Truncated inverse Wishart distribution

Paul

unread,

May 20, 2012, 9:14:45 PM5/20/12

to

I would like to calculate the mean of a truncated inverse Wishart distribution? I.e., if B is an inverse Wishart variable, then I'd like to calculate E(B|B<W), where B<W means that W-B is positive definite.

I have the answer for the degenerate case where B and W are scalars -- that is, where B is an inverse chi-square variable and W is a scalar constant. The answer then is a ratio of gamma functions. It seems to me I should be able to work up from the scalar answer to the matrix answer, and maybe I can even fill in the matrix diagonal with the scalar answer. But I'm not sure. Any hints most appreciated.

Ray Koopman

unread,

May 21, 2012, 3:58:26 AM5/21/12

to

On May 20, 6:14 pm, Paul <paulvonhip...@yahoo.com> wrote:
> I would like to calculate the mean of a truncated inverse Wishart distribution? I.e., if B is an inverse Wishart variable, then I'd like to calculate E(B|B<W), where B<W means that W-B is positive definite.
>
> I have the answer for the degenerate case where B and W are scalars -- that is, where B is an inverse chi-square variable and W is a scalar constant. The answer then is a ratio of gamma functions. It seems to me I should be able to work up from the scalar answer to the matrix answer, and maybe I can even fill in the matrix diagonal with the scalar answer. But I'm not sure. Any hints most appreciated.

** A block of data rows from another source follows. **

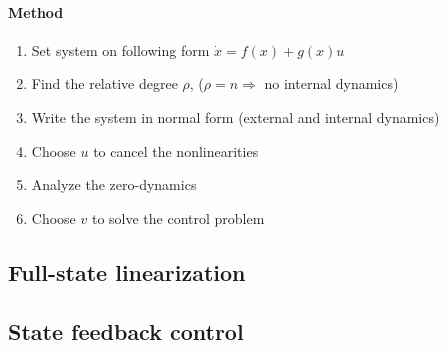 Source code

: \paragraph{Method}
\begin{enumerate}
	\item Set system on following form $\dot{x} = f(x) + g(x)u$
	\item Find the relative degree $\rho$, ($\rho = n \Rightarrow$ no internal dynamics)
	\item Write the system in normal form (external and internal dynamics)
	\item Choose $u$ to cancel the nonlinearities
	\item Analyze the zero-dynamics
	\item Choose $v$ to solve the control problem
\end{enumerate}

\subsection{Full-state linearization}

\subsection{State feedback control}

If W is positive definite then write W = VV' and get E(C|C<I),
where C = V^-1 B V'^-1.

Paul

unread,

May 21, 2012, 3:39:46 PM5/21/12

to

On Monday, May 21, 2012 2:58:26 AM UTC-5, Ray Koopman wrote:
> On May 20, 6:14 pm, Paul

Thanks for the hint! Two follow-up questions:
1. What is the distribution of C?
2. If I get E(C|C<I), how to I translate the solution into E(B|B<W)?

Ray Koopman

unread,

May 21, 2012, 4:07:55 PM5/21/12

to

If W ~ IW(S,n) then C ~ IW(V^-1 S V'^-1, n).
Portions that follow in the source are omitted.